The number of ways in which a score of a 11 can be made from a throw b...
Problem:
The number of ways in which a score of 11 can be made from a throw by three persons, each throwing a single die once is:
a) 45
b) 18
c) 27
d) none
Solution:
To find the number of ways to score 11, we need to consider all possible combinations of dice throws by three persons.
Step 1: Determine the range of possible outcomes for a single die throw
Since a standard die has six faces numbered from 1 to 6, the range of possible outcomes for a single die throw is {1, 2, 3, 4, 5, 6}.

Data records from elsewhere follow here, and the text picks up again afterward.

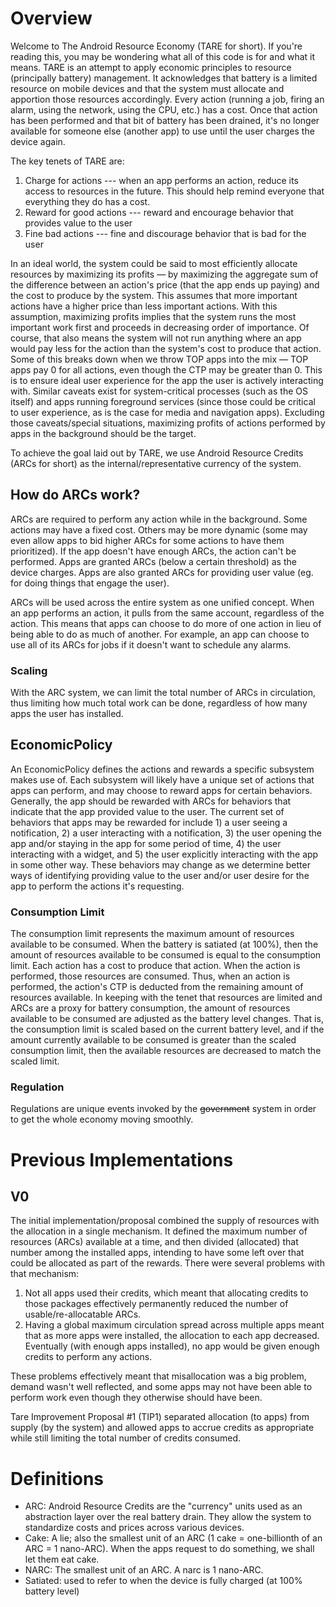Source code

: # Overview

Welcome to The Android Resource Economy (TARE for short). If you're reading this, you may be
wondering what all of this code is for and what it means. TARE is an attempt to apply economic
principles to resource (principally battery) management. It acknowledges that battery is a limited
resource on mobile devices and that the system must allocate and apportion those resources
accordingly. Every action (running a job, firing an alarm, using the network, using the CPU, etc.)
has a cost. Once that action has been performed and that bit of battery has been drained, it's no
longer available for someone else (another app) to use until the user charges the device again.

The key tenets of TARE are:

1. Charge for actions --- when an app performs an action, reduce its access to resources in the
   future. This should help remind everyone that everything they do has a cost.
1. Reward for good actions --- reward and encourage behavior that provides value to the user
1. Fine bad actions --- fine and discourage behavior that is bad for the user

In an ideal world, the system could be said to most efficiently allocate resources by maximizing its
profits &mdash; by maximizing the aggregate sum of the difference between an action's price (that
the app ends up paying) and the cost to produce by the system. This assumes that more important
actions have a higher price than less important actions. With this assumption, maximizing profits
implies that the system runs the most important work first and proceeds in decreasing order of
importance. Of course, that also means the system will not run anything where an app would pay less
for the action than the system's cost to produce that action. Some of this breaks down when we throw
TOP apps into the mix &mdash; TOP apps pay 0 for all actions, even though the CTP may be greater
than 0. This is to ensure ideal user experience for the app the user is actively interacting with.
Similar caveats exist for system-critical processes (such as the OS itself) and apps running
foreground services (since those could be critical to user experience, as is the case for media and
navigation apps). Excluding those caveats/special situations, maximizing profits of actions
performed by apps in the background should be the target.

To achieve the goal laid out by TARE, we use Android Resource Credits (ARCs for short) as the
internal/representative currency of the system.

## How do ARCs work?

ARCs are required to perform any action while in the background. Some actions may have a fixed cost.
Others may be more dynamic (some may even allow apps to bid higher ARCs for some actions to have
them prioritized). If the app doesn't have enough ARCs, the action can't be performed. Apps are
granted ARCs (below a certain threshold) as the device charges. Apps are also granted ARCs for
providing user value (eg. for doing things that engage the user).

ARCs will be used across the entire system as one unified concept. When an app performs an action,
it pulls from the same account, regardless of the action. This means that apps can choose to do more
of one action in lieu of being able to do as much of another. For example, an app can choose to use
all of its ARCs for jobs if it doesn't want to schedule any alarms.

### Scaling

With the ARC system, we can limit the total number of ARCs in circulation, thus limiting how much
total work can be done, regardless of how many apps the user has installed.

## EconomicPolicy

An EconomicPolicy defines the actions and rewards a specific subsystem makes use of. Each subsystem
will likely have a unique set of actions that apps can perform, and may choose to reward apps for
certain behaviors. Generally, the app should be rewarded with ARCs for behaviors that indicate that
the app provided value to the user. The current set of behaviors that apps may be rewarded for
include 1) a user seeing a notification, 2) a user interacting with a notification, 3) the user
opening the app and/or staying in the app for some period of time, 4) the user interacting with a
widget, and 5) the user explicitly interacting with the app in some other way. These behaviors may
change as we determine better ways of identifying providing value to the user and/or user desire for
the app to perform the actions it's requesting.

### Consumption Limit

The consumption limit represents the maximum amount of resources available to be consumed. When the
battery is satiated (at 100%), then the amount of resources available to be consumed is equal to the
consumption limit. Each action has a cost to produce that action. When the action is performed,
those resources are consumed. Thus, when an action is performed, the action's CTP is deducted from
the remaining amount of resources available. In keeping with the tenet that resources are limited
and ARCs are a proxy for battery consumption, the amount of resources available to be consumed are
adjusted as the battery level changes. That is, the consumption limit is scaled based on the current
battery level, and if the amount currently available to be consumed is greater than the scaled
consumption limit, then the available resources are decreased to match the scaled limit.

### Regulation

Regulations are unique events invoked by the ~~government~~ system in order to get the whole economy
moving smoothly.

# Previous Implementations

## V0

The initial implementation/proposal combined the supply of resources with the allocation in a single
mechanism. It defined the maximum number of resources (ARCs) available at a time, and then divided
(allocated) that number among the installed apps, intending to have some left over that could be
allocated as part of the rewards. There were several problems with that mechanism:

1. Not all apps used their credits, which meant that allocating credits to those packages
   effectively permanently reduced the number of usable/re-allocatable ARCs.
1. Having a global maximum circulation spread across multiple apps meant that as more apps were
   installed, the allocation to each app decreased. Eventually (with enough apps installed), no app
   would be given enough credits to perform any actions.

These problems effectively meant that misallocation was a big problem, demand wasn't well reflected,
and some apps may not have been able to perform work even though they otherwise should have been.

Tare Improvement Proposal #1 (TIP1) separated allocation (to apps) from supply (by the system) and
allowed apps to accrue credits as appropriate while still limiting the total number of credits
consumed.

# Definitions

* ARC: Android Resource Credits are the "currency" units used as an abstraction layer over the real
  battery drain. They allow the system to standardize costs and prices across various devices.
* Cake: A lie; also the smallest unit of an ARC (1 cake = one-billionth of an ARC = 1 nano-ARC).
  When the apps request to do something, we shall let them eat cake.
* NARC: The smallest unit of an ARC. A narc is 1 nano-ARC.
* Satiated: used to refer to when the device is fully charged (at 100% battery level)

Step 2: Find all possible combinations of three dice throws
To find all possible combinations of three dice throws, we need to find the Cartesian product of the range of possible outcomes for a single die throw with itself three times.
The Cartesian product of {1, 2, 3, 4, 5, 6} with itself three times is:
{1, 2, 3, 4, 5, 6} x {1, 2, 3, 4, 5, 6} x {1, 2, 3, 4, 5, 6} = {(1, 1, 1), (1, 1, 2), (1, 1, 3), ..., (6, 6, 4), (6, 6, 5), (6, 6, 6)}
Step 3: Determine the combinations that sum up to 11
Out of all possible combinations, we need to find the ones that sum up to 11. Let's list all such combinations:
(5, 3, 3)
(5, 4, 2)
(5, 2, 4)
(5, 5, 1)
(5, 1, 5)
(4, 5, 2)
(4, 2, 5)
(4, 4, 3)
(4, 3, 4)
(3, 5, 3)
(3, 4, 4)
(3, 3, 5)
(2, 5, 4)
(2, 4, 5)
(2, 2, 6)
(2, 6, 2)
(1, 5, 5)
(1, 1, 6)
(1, 6, 1)
Step 4: Count the number of valid combinations
By counting the above combinations, we find that there are 18 valid combinations that sum up to 11.
Therefore, the correct answer is option b) 18.